● Task inputs
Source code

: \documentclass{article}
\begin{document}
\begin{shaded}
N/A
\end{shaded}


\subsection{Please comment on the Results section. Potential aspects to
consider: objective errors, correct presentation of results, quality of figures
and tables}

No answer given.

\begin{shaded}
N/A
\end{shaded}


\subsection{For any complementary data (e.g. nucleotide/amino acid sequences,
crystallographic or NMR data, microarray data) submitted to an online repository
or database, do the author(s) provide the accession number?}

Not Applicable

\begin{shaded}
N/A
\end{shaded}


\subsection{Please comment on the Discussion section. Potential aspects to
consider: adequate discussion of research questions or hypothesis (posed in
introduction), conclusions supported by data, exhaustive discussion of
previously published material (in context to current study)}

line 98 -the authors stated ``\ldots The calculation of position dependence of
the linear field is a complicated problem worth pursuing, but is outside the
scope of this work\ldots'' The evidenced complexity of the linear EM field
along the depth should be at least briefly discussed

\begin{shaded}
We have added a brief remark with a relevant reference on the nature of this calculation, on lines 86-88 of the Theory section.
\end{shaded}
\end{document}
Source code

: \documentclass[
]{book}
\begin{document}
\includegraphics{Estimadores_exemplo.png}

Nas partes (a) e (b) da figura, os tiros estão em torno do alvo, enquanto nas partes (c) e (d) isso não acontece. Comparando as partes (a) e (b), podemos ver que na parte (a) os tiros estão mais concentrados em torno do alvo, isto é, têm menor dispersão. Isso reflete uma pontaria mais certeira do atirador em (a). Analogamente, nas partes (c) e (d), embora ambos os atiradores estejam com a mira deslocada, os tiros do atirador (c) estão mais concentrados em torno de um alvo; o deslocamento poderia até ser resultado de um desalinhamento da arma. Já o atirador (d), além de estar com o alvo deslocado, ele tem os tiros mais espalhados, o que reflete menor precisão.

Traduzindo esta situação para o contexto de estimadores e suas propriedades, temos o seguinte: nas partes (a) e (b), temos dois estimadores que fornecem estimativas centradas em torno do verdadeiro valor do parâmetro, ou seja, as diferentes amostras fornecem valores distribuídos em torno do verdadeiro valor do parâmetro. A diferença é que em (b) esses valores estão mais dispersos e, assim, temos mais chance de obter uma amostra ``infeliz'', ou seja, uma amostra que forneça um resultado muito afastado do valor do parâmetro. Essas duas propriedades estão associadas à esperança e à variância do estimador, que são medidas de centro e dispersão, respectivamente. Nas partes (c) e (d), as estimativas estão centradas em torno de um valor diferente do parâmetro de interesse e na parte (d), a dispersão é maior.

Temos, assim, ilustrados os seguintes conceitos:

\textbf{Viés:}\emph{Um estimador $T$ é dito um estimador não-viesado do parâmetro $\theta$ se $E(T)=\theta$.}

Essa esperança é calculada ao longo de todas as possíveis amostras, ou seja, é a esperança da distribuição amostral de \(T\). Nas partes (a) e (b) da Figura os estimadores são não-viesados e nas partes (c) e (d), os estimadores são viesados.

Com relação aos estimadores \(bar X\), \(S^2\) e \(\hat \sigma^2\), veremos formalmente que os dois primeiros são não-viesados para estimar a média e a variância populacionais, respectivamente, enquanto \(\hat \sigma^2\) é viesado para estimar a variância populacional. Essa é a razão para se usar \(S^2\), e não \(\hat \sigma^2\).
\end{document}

● Problem statement
Look through the entries above and find each line where the word "subsection" occurs; copy those lines.

● Answer
\subsection{Please comment on the Results section. Potential aspects to
\subsection{For any complementary data (e.g. nucleotide/amino acid sequences,
\subsection{Please comment on the Discussion section. Potential aspects to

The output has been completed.